I pay almost $300 a month for a personal trainer, but I can’t work as hard as I want to because I hurt and I feel like I need answers as to how to move my body so it doesn’t hurt. Because if I could exercise more and move more, I wouldn’t sabotage myself by eating garbage (or if I did, I would be active enough to balance it).

But right now, when I come home from a ten-hour shift with my body twisted and aching badly, and wishing I could call my dad so he could make me laugh and tell me how much it sucks to get old, I grab junk food because it’s the last pleasure I have.

I can’t move without pain so if I’m going to be forced to get fat and lazy I might as well enjoy the process.

These are ugly thoughts and I know that, but I’m being honest.

The fun stuff: errands with Nan

After leaving my primary care doctor, I called Nan as we were scheduled to do some errands together. We stopped at Wawa for some hot caffeinated beverages (cafe con leche for me and vanilla chai for Nan).

Among other stops we visited Park Avenue Market and Deli, one of our favorite haunts known for its deli, salads and meats.

Although I am once again contemplating more of a vegan diet, which will make the teenaged carnivore wince, I am not ready to commit until I feel better. We must achieve discipline before we enact change.

I never got around to meal planning yesterday so I didn’t have a list. I ended up spending $36.89 and I think the results will work.

I purchased: two packs of beef jerky, one small box of minute rice for the teen, three or four teeny tiny bags of Wise snacks from popcorn to potato chips, meatballs, the biggest damn carrot I’ve ever seen, frozen vegetable medley with potatoes and garlic herb sauce, sweet potato crinkle cut fries, pork roll, Lebanon bologna, liverwurst, turkey, olive salad, a store-baked pig ear for the dog and something called “hot pepper shooters”— round hot peppers stuffed with prosciutto and provolone.

Rough meal plan

My rough meal plan for the next week or so is:

  • Sandwiches
  • Meatballs and green peppers, either as a sandwich or in pasta
  • vegetable lasagna still in the freezer from last week
  • Burgers and fries, using ground beef from the freezer and the sweet potato fries
  • Cold tortellini salad with roasted carrot, olive salad and seasoned broccoli (broccoli is in the freezer)
  • Pork roll and egg sandwiches
  • Chicken and the frozen vegetables and rice or other grain

PS— we also welcomed a new foster into the house. Her name is Babs. Meet her in this video. I need to make her a page.

Joy, pain and food

First some recent food:

From Hungryroot.

I have been saving these for a night when I needed a quick dinner. It’s been a challenging week at the Bizzy Hizzy. So I’m glad I had them. The teenager and I both enjoyed them. and this multigrain flat buns are one of my favorites.

Sunday I made this:

The teenager made the meatballs out of ground bison, also from Hungryroot. The tomato sauce was Classico Italian Sausage with peppers and onions and I sautéed everything with some fresh green peppers, Brussel sprouts and sliced green olives. It was amazing. Both served with small shells and also with melted cheese as a sandwich.

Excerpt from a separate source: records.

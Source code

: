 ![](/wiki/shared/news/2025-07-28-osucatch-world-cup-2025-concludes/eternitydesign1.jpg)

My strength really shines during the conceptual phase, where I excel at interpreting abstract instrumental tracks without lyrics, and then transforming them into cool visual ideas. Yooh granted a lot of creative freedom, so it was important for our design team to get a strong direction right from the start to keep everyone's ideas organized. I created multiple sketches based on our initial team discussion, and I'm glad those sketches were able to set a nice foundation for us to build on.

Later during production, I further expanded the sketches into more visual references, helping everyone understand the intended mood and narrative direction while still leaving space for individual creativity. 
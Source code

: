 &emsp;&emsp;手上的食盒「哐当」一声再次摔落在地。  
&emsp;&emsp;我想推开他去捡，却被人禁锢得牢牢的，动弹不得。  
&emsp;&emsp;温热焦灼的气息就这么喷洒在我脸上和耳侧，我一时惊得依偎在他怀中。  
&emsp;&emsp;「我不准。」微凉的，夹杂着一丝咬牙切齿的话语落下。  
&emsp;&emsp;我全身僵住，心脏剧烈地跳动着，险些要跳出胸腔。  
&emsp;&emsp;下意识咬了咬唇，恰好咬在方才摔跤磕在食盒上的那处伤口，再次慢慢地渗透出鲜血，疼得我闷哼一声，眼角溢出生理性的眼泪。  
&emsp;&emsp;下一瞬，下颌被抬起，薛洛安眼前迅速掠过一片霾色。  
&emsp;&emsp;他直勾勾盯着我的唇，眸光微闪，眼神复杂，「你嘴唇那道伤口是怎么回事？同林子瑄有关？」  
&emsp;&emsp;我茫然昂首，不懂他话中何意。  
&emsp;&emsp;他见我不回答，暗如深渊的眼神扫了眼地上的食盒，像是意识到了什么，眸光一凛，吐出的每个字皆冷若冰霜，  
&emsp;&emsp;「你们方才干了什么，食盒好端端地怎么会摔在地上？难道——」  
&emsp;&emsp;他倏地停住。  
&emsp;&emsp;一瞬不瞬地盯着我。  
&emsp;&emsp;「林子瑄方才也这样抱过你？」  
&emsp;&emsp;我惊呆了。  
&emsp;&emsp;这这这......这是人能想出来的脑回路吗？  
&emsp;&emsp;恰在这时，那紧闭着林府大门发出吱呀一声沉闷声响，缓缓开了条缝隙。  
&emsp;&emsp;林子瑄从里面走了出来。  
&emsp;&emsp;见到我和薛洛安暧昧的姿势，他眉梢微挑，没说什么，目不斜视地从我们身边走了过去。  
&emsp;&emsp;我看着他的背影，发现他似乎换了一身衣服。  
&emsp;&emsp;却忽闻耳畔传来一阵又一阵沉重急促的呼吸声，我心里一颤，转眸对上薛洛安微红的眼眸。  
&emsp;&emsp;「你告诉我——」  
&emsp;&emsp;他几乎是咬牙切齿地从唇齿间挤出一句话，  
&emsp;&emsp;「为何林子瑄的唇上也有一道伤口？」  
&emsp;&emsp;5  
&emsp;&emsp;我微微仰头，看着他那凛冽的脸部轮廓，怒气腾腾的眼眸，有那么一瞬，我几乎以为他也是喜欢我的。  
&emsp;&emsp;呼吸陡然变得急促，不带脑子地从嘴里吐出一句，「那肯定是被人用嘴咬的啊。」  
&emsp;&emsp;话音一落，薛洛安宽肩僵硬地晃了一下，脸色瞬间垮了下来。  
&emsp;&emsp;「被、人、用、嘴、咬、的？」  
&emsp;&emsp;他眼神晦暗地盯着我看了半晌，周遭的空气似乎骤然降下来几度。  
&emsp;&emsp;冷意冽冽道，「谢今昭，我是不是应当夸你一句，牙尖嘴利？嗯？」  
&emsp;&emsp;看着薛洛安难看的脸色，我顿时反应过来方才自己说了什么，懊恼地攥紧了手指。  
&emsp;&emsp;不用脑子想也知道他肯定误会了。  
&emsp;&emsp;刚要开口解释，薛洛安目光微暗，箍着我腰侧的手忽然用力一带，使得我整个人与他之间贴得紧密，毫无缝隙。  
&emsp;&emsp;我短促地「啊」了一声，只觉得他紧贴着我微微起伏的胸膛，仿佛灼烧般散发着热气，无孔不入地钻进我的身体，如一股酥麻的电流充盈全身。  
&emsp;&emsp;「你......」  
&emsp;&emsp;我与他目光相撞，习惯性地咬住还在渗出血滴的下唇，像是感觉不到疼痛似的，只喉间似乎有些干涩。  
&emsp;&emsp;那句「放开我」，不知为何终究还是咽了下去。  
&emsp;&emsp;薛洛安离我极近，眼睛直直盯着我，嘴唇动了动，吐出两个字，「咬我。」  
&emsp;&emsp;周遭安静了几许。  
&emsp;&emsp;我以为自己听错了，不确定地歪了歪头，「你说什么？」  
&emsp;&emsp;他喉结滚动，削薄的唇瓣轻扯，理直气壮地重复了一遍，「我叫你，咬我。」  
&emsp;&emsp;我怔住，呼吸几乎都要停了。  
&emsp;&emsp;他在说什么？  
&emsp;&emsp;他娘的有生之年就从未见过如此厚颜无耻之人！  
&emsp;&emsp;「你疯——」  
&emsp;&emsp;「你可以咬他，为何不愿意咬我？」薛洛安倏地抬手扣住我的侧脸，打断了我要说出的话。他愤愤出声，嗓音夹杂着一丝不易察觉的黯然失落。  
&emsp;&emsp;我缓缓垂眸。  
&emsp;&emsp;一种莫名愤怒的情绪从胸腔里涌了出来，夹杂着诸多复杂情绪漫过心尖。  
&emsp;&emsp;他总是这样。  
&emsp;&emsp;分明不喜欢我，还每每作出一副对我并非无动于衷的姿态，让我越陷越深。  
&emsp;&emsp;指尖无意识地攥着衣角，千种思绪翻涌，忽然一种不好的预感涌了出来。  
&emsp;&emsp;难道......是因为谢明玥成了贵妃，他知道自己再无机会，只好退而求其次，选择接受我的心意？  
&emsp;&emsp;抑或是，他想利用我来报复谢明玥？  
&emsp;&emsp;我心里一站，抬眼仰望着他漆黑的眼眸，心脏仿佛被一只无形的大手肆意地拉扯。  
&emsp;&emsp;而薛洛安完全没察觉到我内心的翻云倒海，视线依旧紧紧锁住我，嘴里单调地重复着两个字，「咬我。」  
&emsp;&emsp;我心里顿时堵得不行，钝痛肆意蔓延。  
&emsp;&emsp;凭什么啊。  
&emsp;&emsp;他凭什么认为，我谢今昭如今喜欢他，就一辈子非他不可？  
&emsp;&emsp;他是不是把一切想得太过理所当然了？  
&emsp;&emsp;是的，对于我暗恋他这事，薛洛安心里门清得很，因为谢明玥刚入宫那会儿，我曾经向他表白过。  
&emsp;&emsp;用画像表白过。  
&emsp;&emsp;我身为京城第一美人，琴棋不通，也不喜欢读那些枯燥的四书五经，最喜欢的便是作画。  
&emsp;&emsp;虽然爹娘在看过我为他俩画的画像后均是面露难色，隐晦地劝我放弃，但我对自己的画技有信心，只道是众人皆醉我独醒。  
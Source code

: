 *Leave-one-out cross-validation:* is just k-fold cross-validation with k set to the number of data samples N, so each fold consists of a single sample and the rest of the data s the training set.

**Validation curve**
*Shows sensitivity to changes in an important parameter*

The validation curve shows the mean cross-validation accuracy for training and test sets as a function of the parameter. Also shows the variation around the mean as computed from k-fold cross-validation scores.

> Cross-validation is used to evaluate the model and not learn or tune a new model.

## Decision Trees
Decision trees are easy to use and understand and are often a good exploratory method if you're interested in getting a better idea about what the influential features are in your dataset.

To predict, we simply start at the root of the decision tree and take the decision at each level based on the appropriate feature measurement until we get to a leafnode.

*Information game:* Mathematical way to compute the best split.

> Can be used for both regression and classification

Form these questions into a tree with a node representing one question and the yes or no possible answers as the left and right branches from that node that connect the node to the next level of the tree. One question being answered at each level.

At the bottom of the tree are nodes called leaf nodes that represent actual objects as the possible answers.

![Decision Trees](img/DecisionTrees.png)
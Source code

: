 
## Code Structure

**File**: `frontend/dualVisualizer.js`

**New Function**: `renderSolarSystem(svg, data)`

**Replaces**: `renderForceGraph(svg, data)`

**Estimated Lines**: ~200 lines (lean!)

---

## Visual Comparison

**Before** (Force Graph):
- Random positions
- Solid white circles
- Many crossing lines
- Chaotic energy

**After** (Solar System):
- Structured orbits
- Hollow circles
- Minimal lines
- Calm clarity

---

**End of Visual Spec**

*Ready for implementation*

The other night, the teenager and I watched Black Panther, which will be discussed in a later post. I tried this popcorn that I got at Lidl for 79 cents.

Chesapeake Bay Style popcorn. Very highly seasoned and nasty. I threw the whole bag out after trying it.

And I never waste food.

But this week has been hard— my body has been hurting in ways I’m not accustomed to. And that’s hard physically and emotionally.

Sunday I worked a decent shift at work but we left early— at 2:15 p.m. instead of 5 p.m.!

But yesterday I was moved from my normal spot on line 5 to the spot behind the shipper/style carder on line 1. It was a poorly set up table that required moving three steps from the table to the line, and then one had to rearrange the boxes to make room.

And the person receiving the boxes rejected many for no good reason AND worked so slow the line was always jammed. Finished the day in pain and at 80% of metrics.

But I got to style card too and that was fun.

Today I was back on my line, but my computer was lagging. Finished the day at 80% again.

And in pain.

I cried myself to sleep last night. Hopefully tonight will be better.